Collected data:
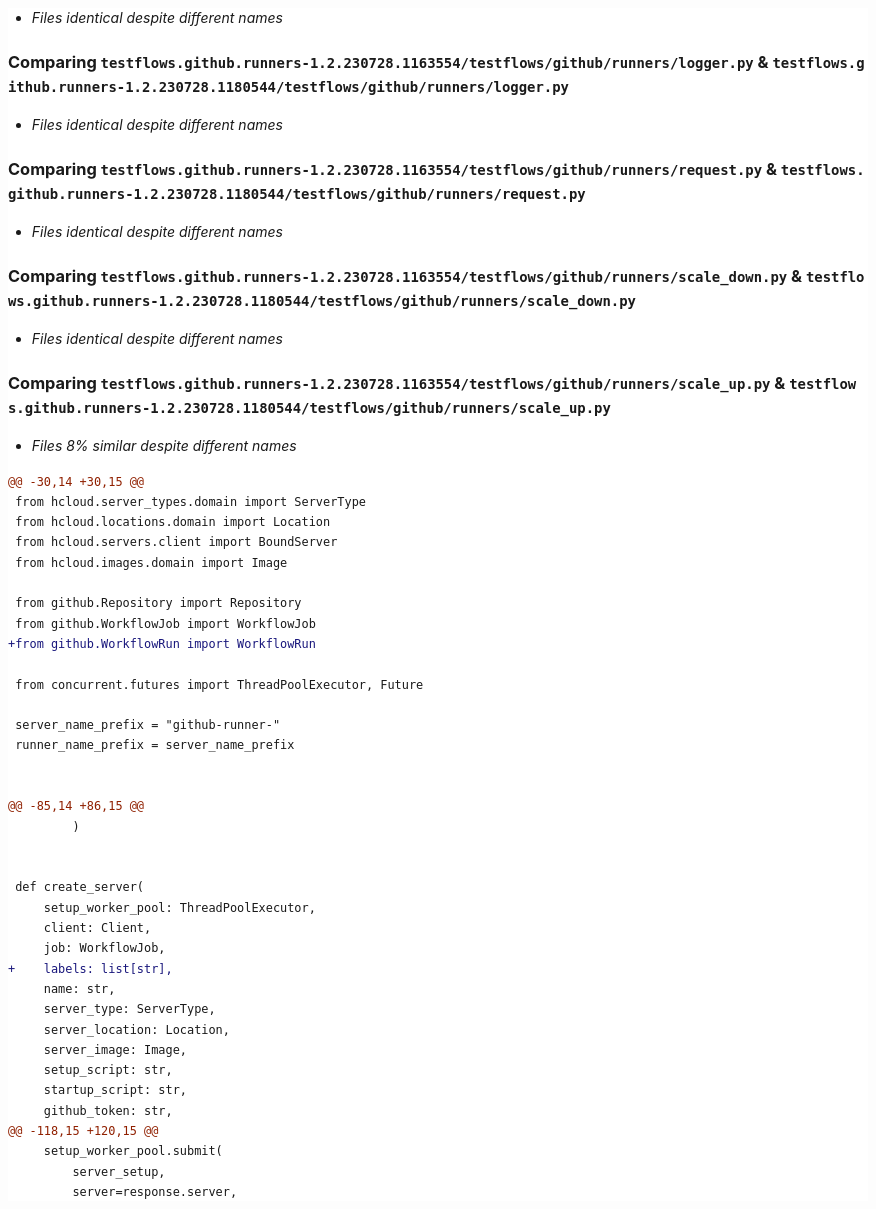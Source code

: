  * *Files identical despite different names*

### Comparing `testflows.github.runners-1.2.230728.1163554/testflows/github/runners/logger.py` & `testflows.github.runners-1.2.230728.1180544/testflows/github/runners/logger.py`

 * *Files identical despite different names*

### Comparing `testflows.github.runners-1.2.230728.1163554/testflows/github/runners/request.py` & `testflows.github.runners-1.2.230728.1180544/testflows/github/runners/request.py`

 * *Files identical despite different names*

### Comparing `testflows.github.runners-1.2.230728.1163554/testflows/github/runners/scale_down.py` & `testflows.github.runners-1.2.230728.1180544/testflows/github/runners/scale_down.py`

 * *Files identical despite different names*

### Comparing `testflows.github.runners-1.2.230728.1163554/testflows/github/runners/scale_up.py` & `testflows.github.runners-1.2.230728.1180544/testflows/github/runners/scale_up.py`

 * *Files 8% similar despite different names*

```diff
@@ -30,14 +30,15 @@
 from hcloud.server_types.domain import ServerType
 from hcloud.locations.domain import Location
 from hcloud.servers.client import BoundServer
 from hcloud.images.domain import Image
 
 from github.Repository import Repository
 from github.WorkflowJob import WorkflowJob
+from github.WorkflowRun import WorkflowRun
 
 from concurrent.futures import ThreadPoolExecutor, Future
 
 server_name_prefix = "github-runner-"
 runner_name_prefix = server_name_prefix
 
 
@@ -85,14 +86,15 @@
         )
 
 
 def create_server(
     setup_worker_pool: ThreadPoolExecutor,
     client: Client,
     job: WorkflowJob,
+    labels: list[str],
     name: str,
     server_type: ServerType,
     server_location: Location,
     server_image: Image,
     setup_script: str,
     startup_script: str,
     github_token: str,
@@ -118,15 +120,15 @@
     setup_worker_pool.submit(
         server_setup,
         server=response.server,
```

▸ TRY IT
Repeat the records above verbatim. Include none of the pictures.

▸ EXERCISE RESPONSE
Source code

:  * *Files identical despite different names*

### Comparing `testflows.github.runners-1.2.230728.1163554/testflows/github/runners/logger.py` & `testflows.github.runners-1.2.230728.1180544/testflows/github/runners/logger.py`

 * *Files identical despite different names*

### Comparing `testflows.github.runners-1.2.230728.1163554/testflows/github/runners/request.py` & `testflows.github.runners-1.2.230728.1180544/testflows/github/runners/request.py`

 * *Files identical despite different names*

### Comparing `testflows.github.runners-1.2.230728.1163554/testflows/github/runners/scale_down.py` & `testflows.github.runners-1.2.230728.1180544/testflows/github/runners/scale_down.py`

 * *Files identical despite different names*

### Comparing `testflows.github.runners-1.2.230728.1163554/testflows/github/runners/scale_up.py` & `testflows.github.runners-1.2.230728.1180544/testflows/github/runners/scale_up.py`

 * *Files 8% similar despite different names*

```diff
@@ -30,14 +30,15 @@
 from hcloud.server_types.domain import ServerType
 from hcloud.locations.domain import Location
 from hcloud.servers.client import BoundServer
 from hcloud.images.domain import Image
 
 from github.Repository import Repository
 from github.WorkflowJob import WorkflowJob
+from github.WorkflowRun import WorkflowRun
 
 from concurrent.futures import ThreadPoolExecutor, Future
 
 server_name_prefix = "github-runner-"
 runner_name_prefix = server_name_prefix
 
 
@@ -85,14 +86,15 @@
         )
 
 
 def create_server(
     setup_worker_pool: ThreadPoolExecutor,
     client: Client,
     job: WorkflowJob,
+    labels: list[str],
     name: str,
     server_type: ServerType,
     server_location: Location,
     server_image: Image,
     setup_script: str,
     startup_script: str,
     github_token: str,
@@ -118,15 +120,15 @@
     setup_worker_pool.submit(
         server_setup,
         server=response.server,
```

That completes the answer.